CHARLOTTESVILLE, Virginia — Even Matt Johns was surprised to hear his number called before halftime.
It came right after Virginia quarterback Greyson Lambert threw his second interception that was returned for a touchdown, putting the Cavaliers in a 21-3 deficit against seventh-ranked UCLA.
"I was surprised, but I couldn't let my teammates see that and I wasn't going to let them see that," Johnson said after a relief effort that left his teammates gushing.
UCLA ultimately won 28-20, but Johns' effort raised a question about whether there may be a quarterback switch in the works at Virginia.
"He was phenomenal," linebacker Henry Coley said after Johnson wrapped up a 13-for-22, 154-yard, two-touchdown day in his first real action. "He came in, he stepped up. He wore his big boy pants."
The accolades sounded a lot like what players and coaches said about Lambert before the season. That was before a tipped pass was intercepted and returned for a touchdown, a completed third-down pass was fumbled away, leading to a 75-yard fumble return touchdown. Then, he didn't see a defender who thought he knew what was coming, guessed right and intercepted another pass for a third defensive TD.
"They have a little bit of a tendency that Eric was clued into," Bruins coach Jim Mora Jr. said of linebacker Eric Kendricks, who waltzed 37 yards for the score. Virginia said a check into its history showed it was the first time since at least 1930 that the Cavaliers gave up three defensive scores.
As it turned out, that was what it took, along with one scoring drive led by heralded Bruins quarterback Brett Hundley for a critical touchdown in the third quarter.
Hundley, widely regarded as one of the nation's top quarterbacks, was harassed all day by Virginia's pressure defense, and made the biggest play of the day for UCLA with his feet. It came on a 6-yard touchdown run late in the third quarter when he overpowered safety Quin Blanding on a 6-yard TD run.
The Cavaliers, 21-point underdogs, had a first down at the Bruins 19 late in the game, but three consecutive running plays netted just two yards and irritated the fans, and linebacker Myles Jack disrupted Matt Johns' fourth-and-8 pass to Doni Dowling and it fell to the ground.
Lambert declined to speak with reporters after the game, and Johns declined to speculate on whi will start next week when Richmond, featuring two former Virginia quarterbacks, come to Scott Stadium.
"No, that's up to the coaches," he said. "They'll decide that and we'll leave it to them."
Johns led the Cavaliers to a touchdown on his first series, and played the entire second half.

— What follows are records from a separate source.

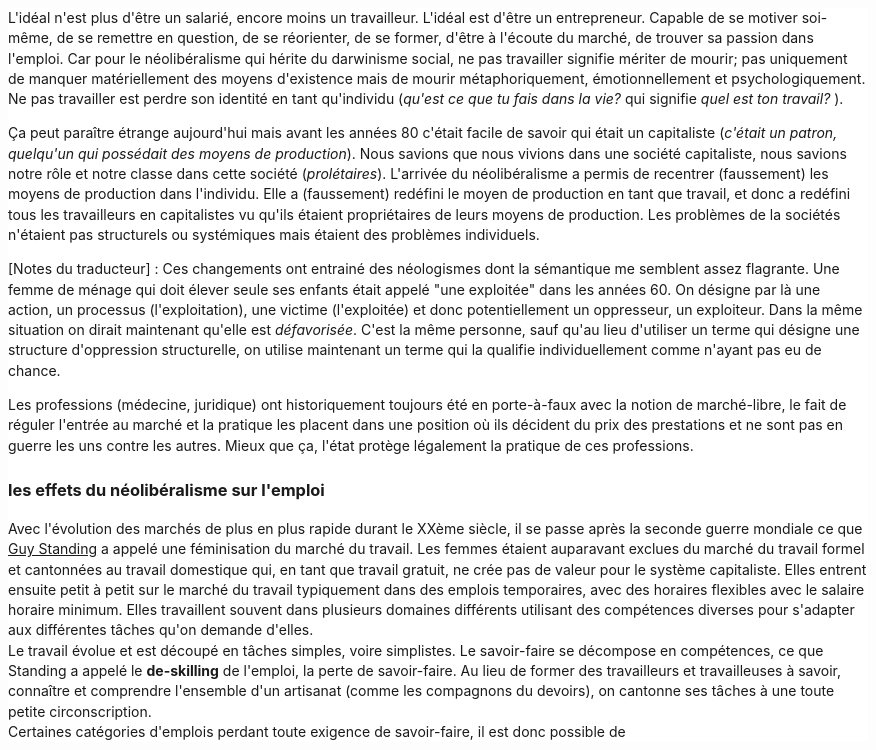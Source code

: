 L'idéal n'est plus d'être un salarié, encore moins un travailleur. L'idéal est d'être un entrepreneur. 
Capable de se motiver soi-même, de se remettre en question, de se réorienter, de se former, d'être à l'écoute
du marché, de trouver sa passion dans l'emploi. Car pour le néolibéralisme qui hérite du darwinisme social, ne pas
travailler signifie mériter de mourir; pas uniquement de manquer matériellement des moyens d'existence mais 
de mourir métaphoriquement, émotionnellement et psychologiquement. Ne pas travailler est perdre son identité
en tant qu'individu (_qu'est ce que tu fais dans la vie?_ qui signifie _quel est ton travail?_ ). 

Ça peut paraître étrange aujourd'hui mais avant les années 80 c'était facile de savoir qui était un 
capitaliste (_c'était un patron, quelqu'un qui possédait des moyens de production_). Nous savions que
nous vivions dans une société capitaliste, nous savions notre rôle et notre classe
dans cette société (_prolétaires_). L'arrivée du néolibéralisme a permis de recentrer (faussement) les moyens de 
production dans l'individu. Elle a (faussement) redéfini le moyen de production en tant que travail, et
donc a redéfini tous les travailleurs en capitalistes vu qu'ils étaient propriétaires de leurs moyens de 
production. Les problèmes de la sociétés n'étaient pas structurels ou systémiques mais étaient des problèmes
individuels. 

\[Notes du traducteur\]     : Ces changements ont entrainé des néologismes dont la sémantique me 
semblent assez flagrante. Une femme de ménage qui doit élever seule ses enfants était appelé "une exploitée" dans 
les années 60. On désigne par là une action, un processus (l'exploitation), une victime (l'exploitée) et donc potentiellement un 
oppresseur, un exploiteur. Dans la même situation on dirait maintenant qu'elle est _défavorisée_.
C'est la même personne, sauf qu'au lieu d'utiliser un terme qui désigne une structure d'oppression 
structurelle, on utilise maintenant un terme qui la qualifie individuellement comme n'ayant 
pas eu de chance. 

Les professions (médecine, juridique) ont historiquement toujours été en porte-à-faux avec la notion de marché-libre, le 
fait de réguler l'entrée au marché et la pratique les placent dans une position où ils décident du prix des 
prestations et ne sont pas en guerre les uns contre les autres. Mieux que ça, l'état protège légalement
la pratique de ces professions.

### les effets du néolibéralisme sur l'emploi 

Avec l'évolution des marchés de plus en plus rapide durant le XXème siècle, il se passe après la seconde
guerre mondiale ce que [Guy Standing](https://fr.wikipedia.org/wiki/Guy_Standing_(professeur)) a
appelé une féminisation du marché du travail. Les femmes étaient auparavant exclues du marché
du travail formel et cantonnées au travail domestique qui, en tant que travail gratuit, ne crée pas
de valeur pour le système capitaliste. Elles entrent ensuite petit à petit sur le marché du travail typiquement
dans des emplois temporaires, avec des horaires flexibles avec le salaire horaire minimum. Elles 
travaillent souvent dans plusieurs domaines différents utilisant des compétences diverses pour s'adapter
aux différentes tâches qu'on demande d'elles.     
Le travail évolue et est découpé en tâches simples, voire simplistes. Le savoir-faire se décompose en
compétences, ce que Standing a appelé le **de-skilling** de l'emploi, la perte de savoir-faire. Au lieu
de former des travailleurs et travailleuses à savoir, connaître et comprendre l'ensemble d'un artisanat (comme les 
compagnons du devoirs), on cantonne ses tâches à une toute petite circonscription.     
Certaines catégories d'emplois perdant toute exigence de savoir-faire, il est donc possible de 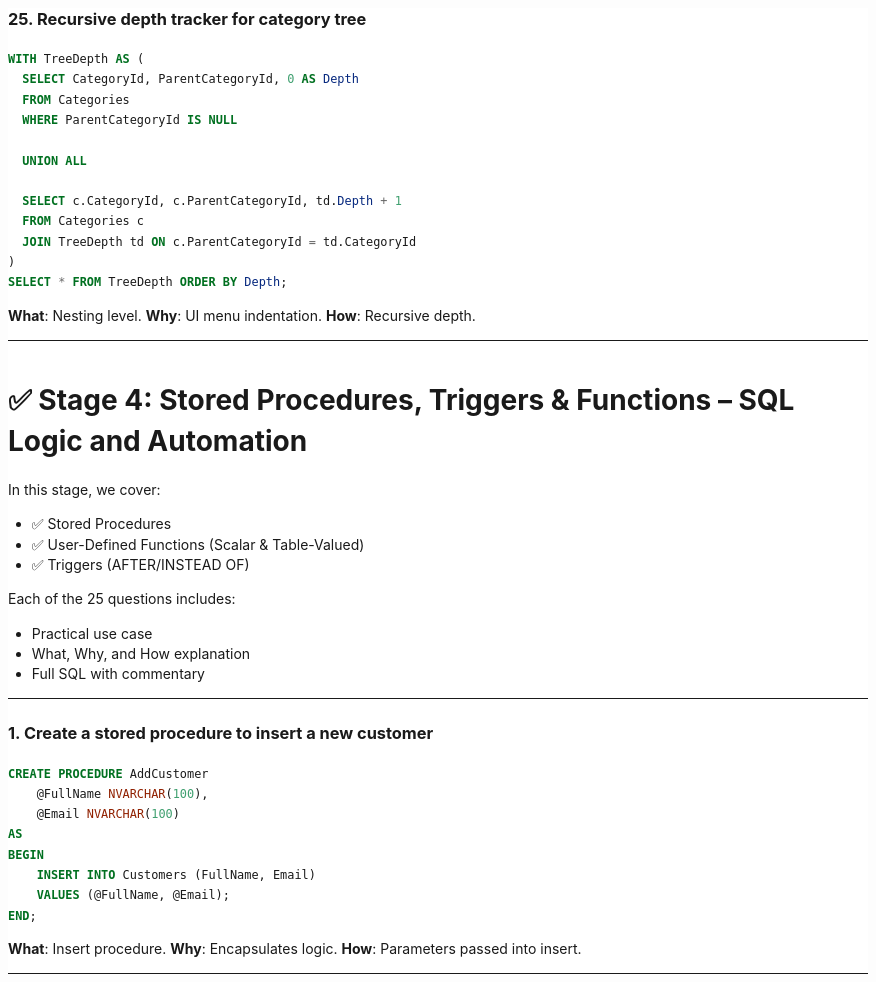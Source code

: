 
### 25. Recursive depth tracker for category tree
```sql
WITH TreeDepth AS (
  SELECT CategoryId, ParentCategoryId, 0 AS Depth
  FROM Categories
  WHERE ParentCategoryId IS NULL

  UNION ALL

  SELECT c.CategoryId, c.ParentCategoryId, td.Depth + 1
  FROM Categories c
  JOIN TreeDepth td ON c.ParentCategoryId = td.CategoryId
)
SELECT * FROM TreeDepth ORDER BY Depth;
```
**What**: Nesting level.
**Why**: UI menu indentation.
**How**: Recursive depth.

---

# ✅ Stage 4: Stored Procedures, Triggers & Functions – SQL Logic and Automation

In this stage, we cover:
- ✅ Stored Procedures
- ✅ User-Defined Functions (Scalar & Table-Valued)
- ✅ Triggers (AFTER/INSTEAD OF)

Each of the 25 questions includes:
- Practical use case
- What, Why, and How explanation
- Full SQL with commentary

---

### 1. Create a stored procedure to insert a new customer
```sql
CREATE PROCEDURE AddCustomer
    @FullName NVARCHAR(100),
    @Email NVARCHAR(100)
AS
BEGIN
    INSERT INTO Customers (FullName, Email)
    VALUES (@FullName, @Email);
END;
```
**What**: Insert procedure.
**Why**: Encapsulates logic.
**How**: Parameters passed into insert.

---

UCLA led just 21-17 and had not scored an offensive touchdown when it took over at its 34 late in the third quarter, but that's when Hundley finally put a drive together against the Virginia defense. The Cavaliers sacked him five times and held him to 39 rushing yards, but couldn't shut him out.
That made it 28-17, and all the momentum brought by Johns' play dissipated.
Johns put together his second touchdown march on Virginia's second drive of the second half. He kept it alive by hitting Dowling for 11 yards on a third-and-6, saw Kevin Parks run for 13 on a fourth-and-2 to the Bruins' 13, then hit Darius Jennings for 23 yards and the touchdown to make it 21-17.
The drive brought life back into the crowd of 44,479, the smallest for the Virginia opener since 1998. But after the teams exchanged possession, Hundley put together the drive that proved the difference.
Lambert and the Cavaliers' defense were heralded as reasons for optimism, but Lambert didn't even make it to halftime. He had one passed tipped at the line and intercepted by Ishmael Adams, who returned it 20 yards for a touchdown, and another one that Eric Kendricks picked off and took 37 yards for a score. In between, Lambert hit Kyle Dockins for what appeared to be a third-down conversion in Bruins territory, but Dockins fumbled into the hands of Randall Goforth, who returned it 75 yards for a touchdown.